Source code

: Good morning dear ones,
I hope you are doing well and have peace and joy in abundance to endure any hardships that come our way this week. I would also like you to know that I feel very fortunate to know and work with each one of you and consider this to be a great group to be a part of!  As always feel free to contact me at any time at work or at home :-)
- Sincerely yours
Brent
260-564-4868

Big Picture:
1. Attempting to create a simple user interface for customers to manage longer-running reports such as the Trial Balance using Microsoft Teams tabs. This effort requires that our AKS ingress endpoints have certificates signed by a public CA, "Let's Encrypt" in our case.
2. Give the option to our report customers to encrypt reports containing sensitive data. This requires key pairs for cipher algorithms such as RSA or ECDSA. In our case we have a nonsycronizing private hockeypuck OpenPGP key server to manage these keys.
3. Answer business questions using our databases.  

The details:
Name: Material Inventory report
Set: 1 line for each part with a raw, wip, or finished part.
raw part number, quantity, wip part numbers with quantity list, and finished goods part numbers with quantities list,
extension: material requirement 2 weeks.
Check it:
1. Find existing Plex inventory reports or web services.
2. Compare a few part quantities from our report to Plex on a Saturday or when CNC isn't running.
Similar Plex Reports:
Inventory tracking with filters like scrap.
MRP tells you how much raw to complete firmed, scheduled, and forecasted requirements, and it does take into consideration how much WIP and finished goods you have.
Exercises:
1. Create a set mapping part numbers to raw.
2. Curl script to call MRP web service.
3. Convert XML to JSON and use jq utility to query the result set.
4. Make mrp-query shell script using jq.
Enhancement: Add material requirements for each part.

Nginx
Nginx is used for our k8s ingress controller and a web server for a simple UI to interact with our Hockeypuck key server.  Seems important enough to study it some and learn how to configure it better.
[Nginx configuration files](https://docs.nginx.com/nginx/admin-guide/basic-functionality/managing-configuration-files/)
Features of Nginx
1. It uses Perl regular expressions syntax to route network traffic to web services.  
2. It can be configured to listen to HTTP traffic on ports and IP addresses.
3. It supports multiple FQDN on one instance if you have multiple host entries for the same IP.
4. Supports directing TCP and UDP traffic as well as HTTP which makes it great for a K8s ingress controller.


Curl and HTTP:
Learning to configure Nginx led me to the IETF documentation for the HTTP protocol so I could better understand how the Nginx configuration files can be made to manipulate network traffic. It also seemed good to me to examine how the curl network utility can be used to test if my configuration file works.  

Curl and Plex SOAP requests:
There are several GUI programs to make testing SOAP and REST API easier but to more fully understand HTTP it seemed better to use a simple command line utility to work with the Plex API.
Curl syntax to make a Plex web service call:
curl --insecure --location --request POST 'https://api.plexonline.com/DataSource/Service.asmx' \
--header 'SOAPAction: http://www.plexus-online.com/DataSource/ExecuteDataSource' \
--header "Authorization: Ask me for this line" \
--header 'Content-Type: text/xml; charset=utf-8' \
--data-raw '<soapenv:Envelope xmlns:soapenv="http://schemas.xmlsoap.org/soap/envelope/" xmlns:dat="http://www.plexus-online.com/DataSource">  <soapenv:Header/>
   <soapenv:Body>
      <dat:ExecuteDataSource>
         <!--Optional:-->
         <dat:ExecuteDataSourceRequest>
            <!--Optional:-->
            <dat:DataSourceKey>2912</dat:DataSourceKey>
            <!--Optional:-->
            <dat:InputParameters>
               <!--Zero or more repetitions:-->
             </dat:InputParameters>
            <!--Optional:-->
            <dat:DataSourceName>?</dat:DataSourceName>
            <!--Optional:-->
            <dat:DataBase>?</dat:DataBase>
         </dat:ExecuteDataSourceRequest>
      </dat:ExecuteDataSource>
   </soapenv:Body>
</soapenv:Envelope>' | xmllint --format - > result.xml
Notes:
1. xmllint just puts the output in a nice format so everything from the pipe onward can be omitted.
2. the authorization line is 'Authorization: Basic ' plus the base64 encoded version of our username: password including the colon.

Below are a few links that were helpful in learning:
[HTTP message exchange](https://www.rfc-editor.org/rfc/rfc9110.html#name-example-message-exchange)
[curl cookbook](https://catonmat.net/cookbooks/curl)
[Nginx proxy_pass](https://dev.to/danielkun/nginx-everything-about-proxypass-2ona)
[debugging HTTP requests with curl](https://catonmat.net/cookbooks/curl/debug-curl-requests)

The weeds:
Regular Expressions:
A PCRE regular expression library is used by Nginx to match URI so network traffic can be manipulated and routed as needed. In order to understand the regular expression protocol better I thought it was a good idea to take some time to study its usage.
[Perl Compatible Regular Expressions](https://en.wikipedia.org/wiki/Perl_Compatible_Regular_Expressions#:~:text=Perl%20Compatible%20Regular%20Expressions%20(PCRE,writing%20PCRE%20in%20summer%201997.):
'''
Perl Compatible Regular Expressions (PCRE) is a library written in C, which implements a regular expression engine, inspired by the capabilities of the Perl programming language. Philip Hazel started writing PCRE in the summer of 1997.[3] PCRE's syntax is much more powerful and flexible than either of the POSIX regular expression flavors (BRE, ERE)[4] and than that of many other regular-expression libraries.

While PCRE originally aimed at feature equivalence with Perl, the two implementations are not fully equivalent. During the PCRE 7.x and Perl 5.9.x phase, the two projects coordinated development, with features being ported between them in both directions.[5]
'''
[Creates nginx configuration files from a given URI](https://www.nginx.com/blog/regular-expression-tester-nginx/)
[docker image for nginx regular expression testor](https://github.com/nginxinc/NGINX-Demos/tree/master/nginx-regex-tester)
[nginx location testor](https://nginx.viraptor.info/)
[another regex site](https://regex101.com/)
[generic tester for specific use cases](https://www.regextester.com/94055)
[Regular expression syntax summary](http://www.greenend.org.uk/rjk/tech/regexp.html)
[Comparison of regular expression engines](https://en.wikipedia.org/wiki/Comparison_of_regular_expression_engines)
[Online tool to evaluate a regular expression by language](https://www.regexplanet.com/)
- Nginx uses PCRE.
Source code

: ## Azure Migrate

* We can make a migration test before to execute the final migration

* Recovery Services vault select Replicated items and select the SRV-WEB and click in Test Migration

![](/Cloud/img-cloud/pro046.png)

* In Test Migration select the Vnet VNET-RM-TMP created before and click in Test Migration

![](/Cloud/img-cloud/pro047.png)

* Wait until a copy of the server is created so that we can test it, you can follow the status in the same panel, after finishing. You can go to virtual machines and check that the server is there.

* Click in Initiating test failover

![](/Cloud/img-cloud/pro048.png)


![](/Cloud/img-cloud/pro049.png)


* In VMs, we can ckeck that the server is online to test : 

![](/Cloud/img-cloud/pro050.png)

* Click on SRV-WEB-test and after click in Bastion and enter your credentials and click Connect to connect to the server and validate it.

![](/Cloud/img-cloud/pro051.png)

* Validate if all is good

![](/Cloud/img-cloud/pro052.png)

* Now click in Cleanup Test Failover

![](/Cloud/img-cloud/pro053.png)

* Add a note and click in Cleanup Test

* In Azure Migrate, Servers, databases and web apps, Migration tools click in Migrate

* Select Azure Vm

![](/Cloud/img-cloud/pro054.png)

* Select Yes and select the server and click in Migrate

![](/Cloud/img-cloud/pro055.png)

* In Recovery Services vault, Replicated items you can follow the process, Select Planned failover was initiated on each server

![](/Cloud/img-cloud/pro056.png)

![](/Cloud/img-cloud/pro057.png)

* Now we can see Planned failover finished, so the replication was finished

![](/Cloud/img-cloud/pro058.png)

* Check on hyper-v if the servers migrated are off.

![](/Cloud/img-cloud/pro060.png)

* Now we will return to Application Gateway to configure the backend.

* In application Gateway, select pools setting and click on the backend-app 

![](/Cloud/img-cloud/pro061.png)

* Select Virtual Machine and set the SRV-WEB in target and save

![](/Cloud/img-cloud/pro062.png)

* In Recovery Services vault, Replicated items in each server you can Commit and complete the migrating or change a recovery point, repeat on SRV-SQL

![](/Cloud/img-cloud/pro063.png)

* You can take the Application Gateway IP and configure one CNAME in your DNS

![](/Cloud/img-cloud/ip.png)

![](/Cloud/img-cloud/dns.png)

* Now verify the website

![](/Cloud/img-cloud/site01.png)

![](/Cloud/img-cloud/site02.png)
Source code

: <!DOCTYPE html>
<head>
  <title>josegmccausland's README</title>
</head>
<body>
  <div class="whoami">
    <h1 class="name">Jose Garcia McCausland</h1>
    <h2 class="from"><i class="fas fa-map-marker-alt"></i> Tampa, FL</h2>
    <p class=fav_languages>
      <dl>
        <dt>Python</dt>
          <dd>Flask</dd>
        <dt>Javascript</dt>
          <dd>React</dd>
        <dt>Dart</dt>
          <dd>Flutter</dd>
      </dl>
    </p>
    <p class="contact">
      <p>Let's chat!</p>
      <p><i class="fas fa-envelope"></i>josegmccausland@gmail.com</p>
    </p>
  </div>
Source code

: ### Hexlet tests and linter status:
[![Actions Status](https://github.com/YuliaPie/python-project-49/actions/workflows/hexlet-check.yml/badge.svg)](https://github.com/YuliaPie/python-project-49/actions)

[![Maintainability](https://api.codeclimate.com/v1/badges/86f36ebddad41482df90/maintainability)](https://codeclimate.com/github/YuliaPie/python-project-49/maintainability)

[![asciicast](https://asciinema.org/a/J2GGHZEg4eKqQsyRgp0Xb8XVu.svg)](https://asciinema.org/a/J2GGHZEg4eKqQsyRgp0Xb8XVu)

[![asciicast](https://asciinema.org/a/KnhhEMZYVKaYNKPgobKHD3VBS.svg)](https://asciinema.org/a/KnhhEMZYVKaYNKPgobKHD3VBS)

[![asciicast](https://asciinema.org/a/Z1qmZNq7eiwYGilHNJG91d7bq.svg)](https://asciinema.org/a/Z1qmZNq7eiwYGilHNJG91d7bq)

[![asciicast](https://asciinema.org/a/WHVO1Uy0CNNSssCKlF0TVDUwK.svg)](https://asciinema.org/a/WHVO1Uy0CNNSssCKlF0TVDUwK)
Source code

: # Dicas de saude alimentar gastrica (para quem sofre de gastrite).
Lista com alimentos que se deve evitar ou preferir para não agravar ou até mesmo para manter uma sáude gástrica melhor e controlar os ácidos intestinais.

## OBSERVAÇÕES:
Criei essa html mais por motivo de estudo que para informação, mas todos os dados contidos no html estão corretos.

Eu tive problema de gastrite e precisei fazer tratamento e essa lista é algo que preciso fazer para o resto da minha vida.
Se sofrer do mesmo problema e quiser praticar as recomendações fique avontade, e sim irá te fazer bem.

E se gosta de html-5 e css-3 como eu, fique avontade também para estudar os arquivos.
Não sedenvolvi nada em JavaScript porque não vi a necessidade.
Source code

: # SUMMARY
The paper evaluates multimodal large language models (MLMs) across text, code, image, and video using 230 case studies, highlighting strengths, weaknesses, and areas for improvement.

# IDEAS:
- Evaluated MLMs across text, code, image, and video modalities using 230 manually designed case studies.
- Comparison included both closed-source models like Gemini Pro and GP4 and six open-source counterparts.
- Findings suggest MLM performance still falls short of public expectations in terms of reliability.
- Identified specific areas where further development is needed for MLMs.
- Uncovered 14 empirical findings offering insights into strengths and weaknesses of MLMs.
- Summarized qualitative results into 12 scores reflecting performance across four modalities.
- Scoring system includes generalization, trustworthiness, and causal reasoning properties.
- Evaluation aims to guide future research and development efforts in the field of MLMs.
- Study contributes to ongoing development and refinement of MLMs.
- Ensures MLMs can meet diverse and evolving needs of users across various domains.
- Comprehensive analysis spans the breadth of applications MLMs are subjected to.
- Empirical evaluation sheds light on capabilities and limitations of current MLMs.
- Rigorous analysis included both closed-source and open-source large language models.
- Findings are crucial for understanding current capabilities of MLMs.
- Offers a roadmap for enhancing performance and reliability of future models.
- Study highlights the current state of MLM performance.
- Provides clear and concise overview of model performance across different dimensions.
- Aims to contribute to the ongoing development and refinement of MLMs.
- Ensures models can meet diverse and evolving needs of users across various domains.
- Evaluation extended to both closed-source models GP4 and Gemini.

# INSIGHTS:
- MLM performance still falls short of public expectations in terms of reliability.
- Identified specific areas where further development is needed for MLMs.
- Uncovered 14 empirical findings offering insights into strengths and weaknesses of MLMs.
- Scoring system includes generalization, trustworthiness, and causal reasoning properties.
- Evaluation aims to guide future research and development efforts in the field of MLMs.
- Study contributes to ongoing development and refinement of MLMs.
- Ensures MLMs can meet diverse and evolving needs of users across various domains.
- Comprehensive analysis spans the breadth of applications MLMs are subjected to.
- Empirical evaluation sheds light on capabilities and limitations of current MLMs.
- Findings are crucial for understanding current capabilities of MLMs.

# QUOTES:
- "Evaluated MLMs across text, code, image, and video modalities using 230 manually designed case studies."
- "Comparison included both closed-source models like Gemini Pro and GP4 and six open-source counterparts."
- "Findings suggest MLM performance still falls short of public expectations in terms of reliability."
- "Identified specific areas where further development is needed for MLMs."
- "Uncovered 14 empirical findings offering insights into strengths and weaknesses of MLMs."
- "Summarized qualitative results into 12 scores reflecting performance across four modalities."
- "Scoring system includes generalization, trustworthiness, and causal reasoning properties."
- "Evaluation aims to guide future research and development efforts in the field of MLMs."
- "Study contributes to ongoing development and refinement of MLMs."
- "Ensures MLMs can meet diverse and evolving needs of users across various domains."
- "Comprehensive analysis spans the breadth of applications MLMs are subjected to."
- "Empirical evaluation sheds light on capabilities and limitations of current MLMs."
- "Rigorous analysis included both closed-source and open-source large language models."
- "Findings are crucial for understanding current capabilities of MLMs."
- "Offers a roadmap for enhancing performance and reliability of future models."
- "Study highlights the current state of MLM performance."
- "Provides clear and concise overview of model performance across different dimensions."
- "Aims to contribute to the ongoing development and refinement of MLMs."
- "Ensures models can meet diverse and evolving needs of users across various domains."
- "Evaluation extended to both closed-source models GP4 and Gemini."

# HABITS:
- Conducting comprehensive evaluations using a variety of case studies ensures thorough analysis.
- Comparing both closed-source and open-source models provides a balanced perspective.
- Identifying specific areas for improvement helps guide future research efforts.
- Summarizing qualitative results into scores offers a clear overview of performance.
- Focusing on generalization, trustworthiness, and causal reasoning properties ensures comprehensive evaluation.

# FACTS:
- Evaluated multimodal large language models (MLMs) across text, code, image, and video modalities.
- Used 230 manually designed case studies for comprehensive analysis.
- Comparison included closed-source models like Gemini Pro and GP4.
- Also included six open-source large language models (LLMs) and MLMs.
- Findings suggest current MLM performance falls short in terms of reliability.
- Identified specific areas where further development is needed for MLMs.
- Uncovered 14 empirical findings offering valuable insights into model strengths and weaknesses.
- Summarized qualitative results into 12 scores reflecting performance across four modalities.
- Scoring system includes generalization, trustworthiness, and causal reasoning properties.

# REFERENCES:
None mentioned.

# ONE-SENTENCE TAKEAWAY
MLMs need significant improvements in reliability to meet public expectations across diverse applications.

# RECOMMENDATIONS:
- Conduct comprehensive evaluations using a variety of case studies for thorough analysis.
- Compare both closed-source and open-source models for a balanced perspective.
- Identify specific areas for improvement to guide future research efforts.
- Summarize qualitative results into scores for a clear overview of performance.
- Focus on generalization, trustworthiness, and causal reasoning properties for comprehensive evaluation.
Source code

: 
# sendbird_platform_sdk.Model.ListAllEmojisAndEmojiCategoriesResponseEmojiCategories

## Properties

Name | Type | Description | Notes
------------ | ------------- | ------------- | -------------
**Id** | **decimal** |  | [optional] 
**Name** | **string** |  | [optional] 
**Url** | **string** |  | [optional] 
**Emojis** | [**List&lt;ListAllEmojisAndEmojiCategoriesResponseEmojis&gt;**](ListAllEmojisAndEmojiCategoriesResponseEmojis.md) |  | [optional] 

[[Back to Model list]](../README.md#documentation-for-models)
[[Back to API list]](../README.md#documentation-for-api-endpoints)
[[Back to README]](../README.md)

:::

The task: Scan the records above for the string "Authorization", then select every line that holds it.

Response to this task:
--header "Authorization: Ask me for this line" \
2. the authorization line is 'Authorization: Basic ' plus the base64 encoded version of our username: password including the colon.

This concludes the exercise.